Sorry, but do you even know what a “CRA dollar commitment” is?

A CRA “dollar commitment” is a pledge by a bank to “make available” some sum of money for lending under CRA. For example, “Wells Fargo has announced a community lending goal of $45 billion over 10 years, contingent upon the completion of a merger with First Interstate Bank.”

This money has not been, and in fact will probably never be lent. There is no requirement that a bank meet its goal, and there is no penalty if it does not. If a bank does not meet its stated goal, this will be “taken into account.” In practice, nothing happens. In fact, if a bank does not meet its goal, it may “commit” an even larger sum the next time it comes under any scrutiny, usually at the next merger. This makes little difference as it does not reflect any real financial obligation.

In addition, these “commitments” include all types of CRA loans: small business, commercial economic development, and others. Affordable housing/low income consumer loans are only a small part of these.

These “commitments” do not represent actual lending or any real financial obligation. The spikes in the graph are quite likely accounted for by periods of bank merger activity.
I don’t think you understood my point - While yes, those are commitments the point is that the commitments(pursued through government involvement) drove the housing buble. As I said - “he is underemphasizing the resulting wave of effects that the CRA caused in its wake over it’s ENTIRE period of implementation.” I never said they weren’t comitments even though I would be correct in the fact that most commitments were met.

From the **chief credit officer at Fannie Mae **in the 1980s- city-journal.org/2009/19_4_snd-cra.html

*"To begin with, the CRA defenders’ claim that CRA lending mostly wasn’t subprime is highly misleading. It would be more accurate to say that 90 percent of CRA lending wasn’t classified as subprime. CRA lenders, along with Fannie Mae and Freddie Mac—the two government-sponsored entities that bought loans from lenders, enabling them to make more loans—commonly classified CRA loans as “subprime” only if they contained such features as high fees, high rates, or low initial payments with adjustable interest rates. But approximately 50 percent of CRA loans for single-family residences were nevertheless made to borrowers who made down payments of 5 percent or less or had low credit scores—characteristics that indicated high credit risk. Whether or not anyone called these loans “subprime,” in other words, the chances are good that many of them have defaulted or remain at high risk of doing so.

Though the feds, again, haven’t collected figures for CRA loans’ performance as a whole, we do have statistics from a few lenders that are troubling indeed. In Cleveland, Third Federal Savings and Loan has a 35 percent delinquency rate on its CRA-mandated “Home Today” loans, versus a 2 percent delinquency rate on its non–Home Today portfolio. Chicago’s Shorebank—the nation’s first community development bank, with largely CRA-related loans on its books—has a 19 percent delinquency and nonaccrual rate for its portfolio of first-mortgage loans for single-family residences. And Bank of America said in 2008 that while its CRA loans constituted 7 percent of its owned residential-mortgage portfolio, they represented 29 percent of that portfolio’s net losses.

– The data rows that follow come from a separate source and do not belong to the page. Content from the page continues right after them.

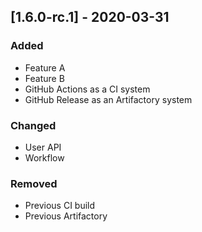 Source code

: ## [1.6.0-rc.1] - 2020-03-31
### Added
- Feature A
- Feature B
- GitHub Actions as a CI system
- GitHub Release as an Artifactory system

### Changed
- User API
- Workflow

### Removed
- Previous CI build
- Previous Artifactory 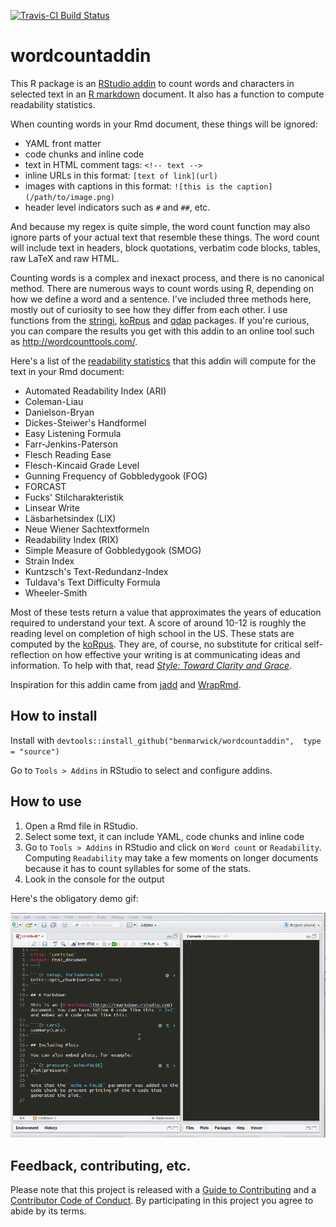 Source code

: [![Travis-CI Build Status](https://travis-ci.org/benmarwick/wordcountaddin.svg?branch=master)](https://travis-ci.org/benmarwick/wordcountaddin)

<!-- README.md is generated from README.Rmd. Please edit that file -->
wordcountaddin
==============

This R package is an [RStudio addin](https://rstudio.github.io/rstudioaddins/) to count words and characters in selected text in an [R markdown](http://rmarkdown.rstudio.com/) document. It also has a function to compute readability statistics.

When counting words in your Rmd document, these things will be ignored:

-   YAML front matter
-   code chunks and inline code
-   text in HTML comment tags: `<!-- text -->`
-   inline URLs in this format: `[text of link](url)`
-   images with captions in this format: `![this is the caption](/path/to/image.png)`
-   header level indicators such as `#` and `##`, etc.

And because my regex is quite simple, the word count function may also ignore parts of your actual text that resemble these things. The word count will include text in headers, block quotations, verbatim code blocks, tables, raw LaTeX and raw HTML.

Counting words is a complex and inexact process, and there is no canonical method. There are numerous ways to count words using R, depending on how we define a word and a sentence. I've included three methods here, mostly out of curiosity to see how they differ from each other. I use functions from the [stringi](https://cran.r-project.org/web/packages/stringi/index.html), [koRpus](https://cran.r-project.org/web/packages/koRpus/index.html) and [qdap](https://cran.r-project.org/web/packages/qdap/index.html) packages. If you're curious, you can compare the results you get with this addin to an online tool such as <http://wordcounttools.com/>.

Here's a list of the [readability statistics](https://en.wikipedia.org/wiki/Readability_test) that this addin will compute for the text in your Rmd document:

-   Automated Readability Index (ARI)
-   Coleman-Liau
-   Danielson-Bryan
-   Dickes-Steiwer's Handformel
-   Easy Listening Formula
-   Farr-Jenkins-Paterson
-   Flesch Reading Ease
-   Flesch-Kincaid Grade Level
-   Gunning Frequency of Gobbledygook (FOG)
-   FORCAST
-   Fucks' Stilcharakteristik
-   Linsear Write
-   Läsbarhetsindex (LIX)
-   Neue Wiener Sachtextformeln
-   Readability Index (RIX)
-   Simple Measure of Gobbledygook (SMOG)
-   Strain Index
-   Kuntzsch's Text-Redundanz-Index
-   Tuldava's Text Difficulty Formula
-   Wheeler-Smith

Most of these tests return a value that approximates the years of education required to understand your text. A score of around 10-12 is roughly the reading level on completion of high school in the US. These stats are computed by the [koRpus](https://cran.r-project.org/web/packages/koRpus/index.html). They are, of course, no substitute for critical self-reflection on how effective your writing is at communicating ideas and information. To help with that, read [*Style: Toward Clarity and Grace*](http://www.amazon.com/dp/0226899152).

Inspiration for this addin came from [jadd](https://github.com/jennybc/jadd) and [WrapRmd](https://github.com/tjmahr/WrapRmd).

How to install
--------------

Install with `devtools::install_github("benmarwick/wordcountaddin",  type = "source")`

Go to `Tools > Addins` in RStudio to select and configure addins.

How to use
----------

1.  Open a Rmd file in RStudio.
2.  Select some text, it can include YAML, code chunks and inline code
3.  Go to `Tools > Addins` in RStudio and click on `Word count` or `Readability`. Computing `Readability` may take a few moments on longer documents because it has to count syllables for some of the stats.
4.  Look in the console for the output

Here's the obligatory demo gif:

![demo gif](inst/wordcountaddin.gif)

Feedback, contributing, etc.
----------------------------

Please note that this project is released with a [Guide to Contributing](CONTRIBUTING.md) and a [Contributor Code of Conduct](CONDUCT.md). By participating in this project you agree to abide by its terms.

Whatever the precise magnitude of the CRA’s role, there is no question that as the government pursued affordable-housing goals—with the CRA providing approximately half of Fannie’s and Freddie’s affordable-housing purchases—trillions of dollars in high-risk lending flooded the real-estate market, with disastrous consequences. Over the last 20 years, the percentage of conventional home-purchase mortgages made with the borrower putting 5 percent or less down more than tripled, from 8 percent in 1990 to 29 percent in 2007. Adding to the default risk: of these loans with 5 percent or less down, the average down payment declined from 5 percent to 3 percent of the loan’s value.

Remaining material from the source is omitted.